The standard practice is that we can hardly claim a majority of the population becomes the thief in our society, in the same way, wholesome and right decisions are almost surely made for the community.
Yet it is no longer the case with ICO; ICO could potentially demolish the ecosystem in the society & in the community. You might come up with the question “Why OmiseGO is associated with ICO then? We consider ICO as a revolutionary method to raise funds in the next generation and it has an unbelievable potential unless we mistake the method of investment.
Therefore, OmiseGO conducts ICO. In the meanwhile, we are aware of some points.
- Ensure many participants can participate.
- Raise funds only we need.
- “Giving without expectation in return” mindset.
- Always stay close to the community (pre & post ICO as well)
We came to the conclusion with these elements in accordance with the active discussions in Slack, Twitter, Reddit, and so on. On the basis of the above, we have been updating our ICO, including a shift form Public ICO to Private ICO.

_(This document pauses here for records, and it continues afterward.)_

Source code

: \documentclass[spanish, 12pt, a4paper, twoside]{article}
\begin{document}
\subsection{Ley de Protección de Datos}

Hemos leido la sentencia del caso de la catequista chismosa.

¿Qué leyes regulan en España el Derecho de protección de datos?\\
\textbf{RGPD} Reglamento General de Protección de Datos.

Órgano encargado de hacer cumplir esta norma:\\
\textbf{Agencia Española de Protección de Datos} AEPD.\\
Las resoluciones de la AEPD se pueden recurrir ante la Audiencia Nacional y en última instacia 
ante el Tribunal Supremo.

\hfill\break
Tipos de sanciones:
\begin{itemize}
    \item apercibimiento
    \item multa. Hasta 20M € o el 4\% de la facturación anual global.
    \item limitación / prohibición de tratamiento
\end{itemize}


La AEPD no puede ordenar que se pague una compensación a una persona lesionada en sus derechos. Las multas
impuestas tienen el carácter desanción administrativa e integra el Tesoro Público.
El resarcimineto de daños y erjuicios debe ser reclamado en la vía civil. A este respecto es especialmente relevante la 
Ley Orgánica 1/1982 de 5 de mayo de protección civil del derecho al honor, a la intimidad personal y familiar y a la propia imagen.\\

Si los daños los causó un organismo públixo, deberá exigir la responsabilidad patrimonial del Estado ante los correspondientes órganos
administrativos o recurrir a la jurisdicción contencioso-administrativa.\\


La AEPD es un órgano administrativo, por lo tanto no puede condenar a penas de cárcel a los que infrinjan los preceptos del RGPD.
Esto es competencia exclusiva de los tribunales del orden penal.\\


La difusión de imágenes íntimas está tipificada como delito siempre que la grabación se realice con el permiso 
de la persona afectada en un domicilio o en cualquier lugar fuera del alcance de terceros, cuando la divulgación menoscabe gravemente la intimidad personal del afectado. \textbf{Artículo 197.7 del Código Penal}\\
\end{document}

It is quite possible to raise xx M USD in 30 seconds from a viewpoint of a demand in the current market if we release the address to the public. Still, we cannot leave the theory “rich grow richer” in this manner. Therefore, we decided to take an opposite direction, departing from a conventional wisdom in terms of the ICO. Of course, we neither treat our approach as consensus -gaining among all, nor wish that will happen. However, after all things considered with a decent amount of time we spent on the discussion on how to wholesomely sustain the ecosystem, we arrived at such conclusion.

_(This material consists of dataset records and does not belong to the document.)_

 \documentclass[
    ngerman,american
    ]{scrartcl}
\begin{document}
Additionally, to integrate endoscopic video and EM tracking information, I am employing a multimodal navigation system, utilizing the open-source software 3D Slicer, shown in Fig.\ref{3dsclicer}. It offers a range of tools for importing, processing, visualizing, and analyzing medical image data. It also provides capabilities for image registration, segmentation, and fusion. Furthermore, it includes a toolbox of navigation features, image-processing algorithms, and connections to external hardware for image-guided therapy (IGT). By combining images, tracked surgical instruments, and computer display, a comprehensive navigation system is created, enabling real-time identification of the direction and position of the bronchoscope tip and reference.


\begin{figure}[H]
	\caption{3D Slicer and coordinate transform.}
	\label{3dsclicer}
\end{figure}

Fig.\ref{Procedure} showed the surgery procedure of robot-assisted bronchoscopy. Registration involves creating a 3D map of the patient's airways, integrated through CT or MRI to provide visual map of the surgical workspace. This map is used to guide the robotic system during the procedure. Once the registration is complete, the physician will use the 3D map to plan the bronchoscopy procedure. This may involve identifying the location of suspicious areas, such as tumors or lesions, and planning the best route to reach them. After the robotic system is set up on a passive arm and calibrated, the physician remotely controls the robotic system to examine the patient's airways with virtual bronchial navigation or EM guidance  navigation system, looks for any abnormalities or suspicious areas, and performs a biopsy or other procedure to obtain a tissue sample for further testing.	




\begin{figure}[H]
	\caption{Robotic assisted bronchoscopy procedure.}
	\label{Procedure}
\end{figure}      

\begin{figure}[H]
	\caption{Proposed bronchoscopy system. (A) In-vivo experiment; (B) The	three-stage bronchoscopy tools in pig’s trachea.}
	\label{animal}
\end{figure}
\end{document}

A method of ICO will keep progressing and come into common. It is not surprising that a government will engage into ICO one day. Yet until then, testifying whether ICO is a better solution over the conventional methods in terms of the fund raising will ultimately affect our society in the future. Moreover, it is essential for a new society of the cryptocurrencies too.
We don’t mean to mention their names, but if you are the member of the society, you should keep in mind that disruption only occurs in a state with “already-developed”, not with “under developed.” We are meant to raise the standard in order to develop an ecosystem by coexisting and less conflicting each other. Harmonization is the key success factor. Personally, I am not very pleased with the ICO that seemingly intends to raise a mint of money in one year or money with no upper limit because it might corrupt the ecosystem.
(I do not deny the projects. All projects seem interesting and splendid.)
Ecosystem by OmiseGO
OmiseGO has set a goal: Online payment for everyone. Throughout our experience as a business operator in the past two and a half years allows us to explore pain points of customers and infrastructure providers. In order to solve their problems, we kept running full speed. And then we realized that in order to achieve our goal in a true sense, we are in charge of building our ideal ecosystem. Some may say our proposals are quite unrealistic and other giant corporations with sufficient financial resource will eventually take actions instead.
But what is the most important is how fast to put it into practice. It is certainly possible that only we cannot achieve that. But as stated above, if we work together in the society in full harmony, our idea is more likely to become reality.
Omise boosts to our full speed ahead in a true sense. Omise payment continues to provide business and individual customers an acceptance that can receive values. OmiseGO constructs a network as it will serve as a useful venue for exchanging values.
And above all, we are looking forward to making a more exciting announcement in Q3/2017.